Apuntes para un nuevo proyecto político:
Desde finales del franquismo hasta el inicio del proceso separatista, la política catalana se ha desarrollado bajo un consenso general en torno al llamado «catalanismo político». Se ha tratado de un acuerdo tácito en el que han participado la gran mayoría de las fuerzas políticas y sociales; sólo el Partido Popular (antes Alianza Popular) y Ciudadanos en los últimos años se han quedado al margen. Este acuerdo daba por aceptadas e incuestionables algunas premisas que en otras circunstancias habrían sido objeto de debate:
– Cataluña es una nación.
– Cataluña es un solo pueblo.
– El catalán es la lengua preferente, especialmente en la enseñanza.
– Los elementos administrativos que se pueden asociar a España son sustituidos o alterados.
Este catalanismo transversal todavía poco desarrollado y que podía tener sentido en tanto que frente común durante la dictadura, tiene continuidad con la hegemonía política que consigue el nacionalismo en las primeras elecciones al Parlamento de Cataluña de 1980. La izquierda, gran derrotada en estas elecciones, es incapaz de construir un proyecto alternativo para Cataluña y termina aceptando, acríticamente, el programa del catalanismo llevado a cabo por el recién nacido «pujolismo». Este acuerdo tácito debería contentar a las dos grandes corrientes políticas que se apuntan en el eje nacional. Los nacionalistas catalanes verían reconocidos unos principios básicos que darían personalidad política a Cataluña y los no nacionalistas se conformarían creyendo que esta personalidad se enmarcaría en la nueva Constitución Española de 1978. A partir de este momento y de manera abierta pero también de manera soterrada (hoy paciencia, mañana independencia) se pusieron las bases de la «Reconstrucción Nacional de Cataluña». Los partidos de izquierdas, que son los que asumen mayoritariamente la representación de amplios sectores sociales procedentes del resto de España, no sólo aceptan, acríticamente como decíamos antes, este proceso, sino que colaboran en su despliegue, muchas veces de manera entusiasta.
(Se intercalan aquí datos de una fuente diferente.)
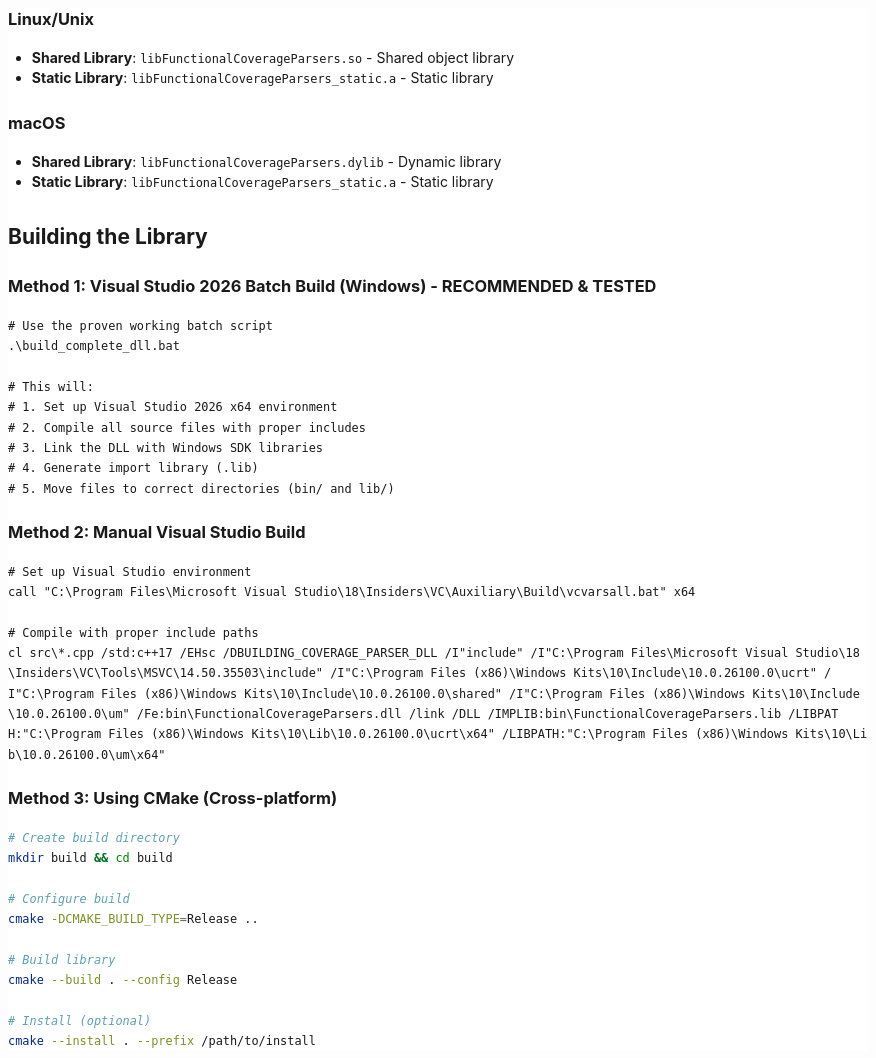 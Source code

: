 ### Linux/Unix
- **Shared Library**: `libFunctionalCoverageParsers.so` - Shared object library
- **Static Library**: `libFunctionalCoverageParsers_static.a` - Static library

### macOS
- **Shared Library**: `libFunctionalCoverageParsers.dylib` - Dynamic library
- **Static Library**: `libFunctionalCoverageParsers_static.a` - Static library

## Building the Library

### Method 1: Visual Studio 2026 Batch Build (Windows) - **RECOMMENDED & TESTED**

```batch
# Use the proven working batch script
.\build_complete_dll.bat

# This will:
# 1. Set up Visual Studio 2026 x64 environment
# 2. Compile all source files with proper includes
# 3. Link the DLL with Windows SDK libraries
# 4. Generate import library (.lib)
# 5. Move files to correct directories (bin/ and lib/)
```

### Method 2: Manual Visual Studio Build

```batch
# Set up Visual Studio environment
call "C:\Program Files\Microsoft Visual Studio\18\Insiders\VC\Auxiliary\Build\vcvarsall.bat" x64

# Compile with proper include paths
cl src\*.cpp /std:c++17 /EHsc /DBUILDING_COVERAGE_PARSER_DLL /I"include" /I"C:\Program Files\Microsoft Visual Studio\18\Insiders\VC\Tools\MSVC\14.50.35503\include" /I"C:\Program Files (x86)\Windows Kits\10\Include\10.0.26100.0\ucrt" /I"C:\Program Files (x86)\Windows Kits\10\Include\10.0.26100.0\shared" /I"C:\Program Files (x86)\Windows Kits\10\Include\10.0.26100.0\um" /Fe:bin\FunctionalCoverageParsers.dll /link /DLL /IMPLIB:bin\FunctionalCoverageParsers.lib /LIBPATH:"C:\Program Files (x86)\Windows Kits\10\Lib\10.0.26100.0\ucrt\x64" /LIBPATH:"C:\Program Files (x86)\Windows Kits\10\Lib\10.0.26100.0\um\x64"
```

### Method 3: Using CMake (Cross-platform)

```bash
# Create build directory
mkdir build && cd build

# Configure build
cmake -DCMAKE_BUILD_TYPE=Release ..

# Build library
cmake --build . --config Release

# Install (optional)
cmake --install . --prefix /path/to/install
```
Por diversas razones (el impacto de la crisis económica y los duros recortes de Mas, la llegada de una nueva generación de líderes a los puestos de responsabilidad, casos como el 3%, como el del Palau, etc.), las cuales ahora y aquí no es el lugar de analizar, en otoño de 2012 el nacionalismo, con el inicio del proceso secesionista, rompe de hecho este consenso tácito. Un sector importante del nacionalismo catalán entiende que el trabajo realizado durante cuarenta años ha dado sus frutos y que ya no necesitan mantener el compromiso de aceptación del marco de la Constitución de 1978.
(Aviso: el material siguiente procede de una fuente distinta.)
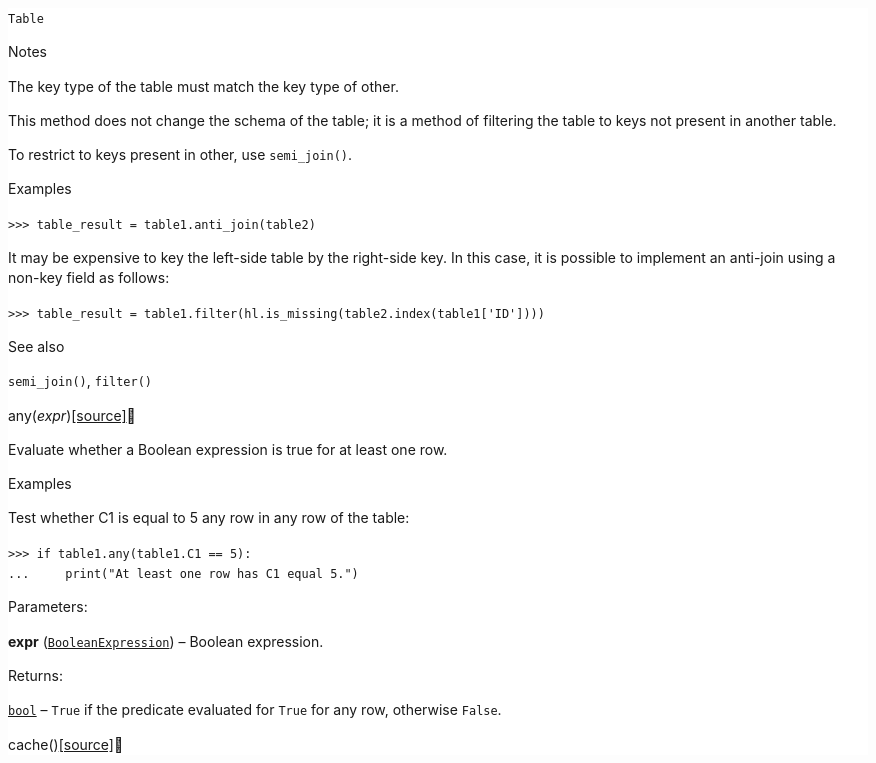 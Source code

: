     

`Table`

Notes

The key type of the table must match the key type of other.

This method does not change the schema of the table; it is a method of
filtering the table to keys not present in another table.

To restrict to keys present in other, use `semi_join()`.

Examples

    
    
    >>> table_result = table1.anti_join(table2)
    

It may be expensive to key the left-side table by the right-side key. In this
case, it is possible to implement an anti-join using a non-key field as
follows:

    
    
    >>> table_result = table1.filter(hl.is_missing(table2.index(table1['ID'])))
    

See also

`semi_join()`, `filter()`

any(_expr_)[[source]](_modules/hail/table.html#Table.any)

    

Evaluate whether a Boolean expression is true for at least one row.

Examples

Test whether C1 is equal to 5 any row in any row of the table:

    
    
    >>> if table1.any(table1.C1 == 5):
    ...     print("At least one row has C1 equal 5.")
    

Parameters:

    

**expr**
([`BooleanExpression`](hail.expr.BooleanExpression.html#hail.expr.BooleanExpression
"hail.expr.BooleanExpression")) – Boolean expression.

Returns:

    

[`bool`](https://docs.python.org/3.9/library/functions.html#bool "\(in Python
v3.9\)") – `True` if the predicate evaluated for `True` for any row, otherwise
`False`.

cache()[[source]](_modules/hail/table.html#Table.cache)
El otoño de 2017, después de cinco años de «proceso», una parte muy significativa de la sociedad catalana, ante la perplejidad de los partidos de izquierda tradicionales en Cataluña, sale a la calle y hace patente, por otro lado ―desde el otro polo de la sensibilidad territorial―, la aceptación de la ruptura del consenso catalanista. Las últimas contiendas electorales, así como las diferentes encuestas de opinión, nos muestran que la sociedad catalana está partida, en definitiva, por la mitad y que las bases que han aguantado la política catalana ya no sirven. Desde la izquierda, con la voluntad de trabajar para construir sociedades justas e inclusivas, creemos necesaria una nueva definición de aquellas premisas que deben servir de base para conducir en esa dirección a la sociedad catalana.
2. De las identidades
Cataluña es una sociedad plural, tanto en el terreno cultural como también en el terreno identitario. Establecer un perímetro identitario que se limite a recoger la identidad de una parte de la sociedad dejando fuera al resto de identidades de la plural Cataluña significa tratar como anomalía la identidad de esos ciudadanos, Incluida la mayor de las anomalías: considerarlos ciudadanos sin identidad.
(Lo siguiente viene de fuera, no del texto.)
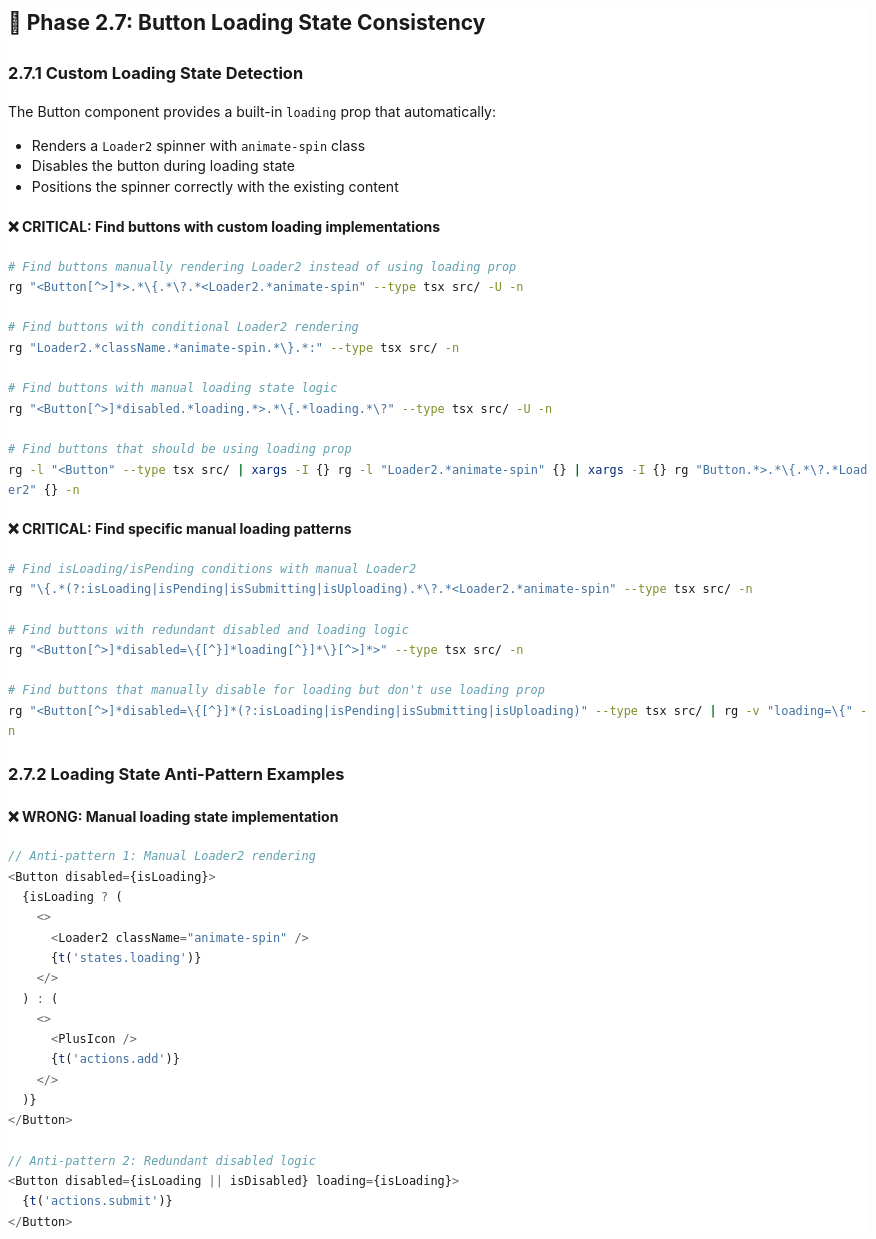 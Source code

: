 ## 🔄 **Phase 2.7: Button Loading State Consistency**

### **2.7.1 Custom Loading State Detection**

The Button component provides a built-in `loading` prop that automatically:
- Renders a `Loader2` spinner with `animate-spin` class
- Disables the button during loading state
- Positions the spinner correctly with the existing content

#### **❌ CRITICAL: Find buttons with custom loading implementations**
```bash
# Find buttons manually rendering Loader2 instead of using loading prop
rg "<Button[^>]*>.*\{.*\?.*<Loader2.*animate-spin" --type tsx src/ -U -n

# Find buttons with conditional Loader2 rendering
rg "Loader2.*className.*animate-spin.*\}.*:" --type tsx src/ -n

# Find buttons with manual loading state logic
rg "<Button[^>]*disabled.*loading.*>.*\{.*loading.*\?" --type tsx src/ -U -n

# Find buttons that should be using loading prop
rg -l "<Button" --type tsx src/ | xargs -I {} rg -l "Loader2.*animate-spin" {} | xargs -I {} rg "Button.*>.*\{.*\?.*Loader2" {} -n
```

#### **❌ CRITICAL: Find specific manual loading patterns**
```bash
# Find isLoading/isPending conditions with manual Loader2
rg "\{.*(?:isLoading|isPending|isSubmitting|isUploading).*\?.*<Loader2.*animate-spin" --type tsx src/ -n

# Find buttons with redundant disabled and loading logic
rg "<Button[^>]*disabled=\{[^}]*loading[^}]*\}[^>]*>" --type tsx src/ -n

# Find buttons that manually disable for loading but don't use loading prop
rg "<Button[^>]*disabled=\{[^}]*(?:isLoading|isPending|isSubmitting|isUploading)" --type tsx src/ | rg -v "loading=\{" -n
```

### **2.7.2 Loading State Anti-Pattern Examples**

#### **❌ WRONG: Manual loading state implementation**
```typescript
// Anti-pattern 1: Manual Loader2 rendering
<Button disabled={isLoading}>
  {isLoading ? (
    <>
      <Loader2 className="animate-spin" />
      {t('states.loading')}
    </>
  ) : (
    <>
      <PlusIcon />
      {t('actions.add')}
    </>
  )}
</Button>

// Anti-pattern 2: Redundant disabled logic
<Button disabled={isLoading || isDisabled} loading={isLoading}>
  {t('actions.submit')}
</Button>

```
Presuponer que una identidad única parcial ―también en el sentido de la sinécdoque: aspirando a la representación de la totalidad― puede substituir a ese conjunto de identidades solo sería aceptable si consiguiéramos superar el debate de identidades étnicas y pasar a un espacio delimitado por el concepto de ciudadanía. La identidad cívica es una identidad generada en las personas por el hecho de vivir en un marco jurídico que garantiza un contrato social positivo (equitativo y justo) para todos, en el que su identidad individual/colectiva tiene cabida siempre que cumpla con los estándares democráticos comúnmente aceptados.
La identidad es además algo referente en primer lugar a la persona. Pese a que un conjunto de personas pueden compartir una determinada identidad etnocultural o etnolingüística, sería difícil que en cada una de ellas se percibiese la misma fórmula identitaria, porque lo habitual es que haya gran cantidad de elementos superpuestos y un amplio conjunto de ingredientes o variables no compartidas. La identidad es algo individual que se materializa de forma colectiva. Se genera en relación con y por relación a. Es decir que es el contacto habitual el que establece una comunión de pautas y percepciones que determinan la saliencia de un determinado aspecto de la identidad (marcador), que tiene siempre una dimensión relacional en el sentido de realzar la diferencia frente a personas que se adscriben a grupos humanos que difieren precisamente en ese aspecto y no en otros. Esto se produce a través de dos procesos típicos de la dinámica de grupos: homogeneización intragrupal y diferenciación intergrupal.
En consecuencia no resulta conveniente esencializar ni sacralizar la identidad. De una parte porque es a la vez contingente, mudable y compuesta; de otra, porque es un producto social de la interacción entre las varias dimensiones de la experiencia humana, en primer lugar, y de la relación con el conjunto cada vez más amplio de personas con las que interactuamos en este universo global y virtual, luego. Finalmente, establecer una identidad fija solo es posible mediante la amputación de ciertas dimensiones y la consiguiente restricción de derechos personales en pro de ese objetivo imposible de la pureza esencial.
Por ello no es aceptable que desde el poder político controlado por partidos con una ideología determinada se pueda exigir o condicionar las identidades de los habitantes de un territorio. En este asunto solo es democráticamente asumible una concepción laica o aconfesional del Poder respecto a la identidad. En todo caso solo es aceptable la pertenencia a la comunidad en cuanto que es la que garantiza espacios de libertad, espacios de derechos y de bienestar, y ampara todas las diferencias que no interfieran con el estatus de ciudadanía.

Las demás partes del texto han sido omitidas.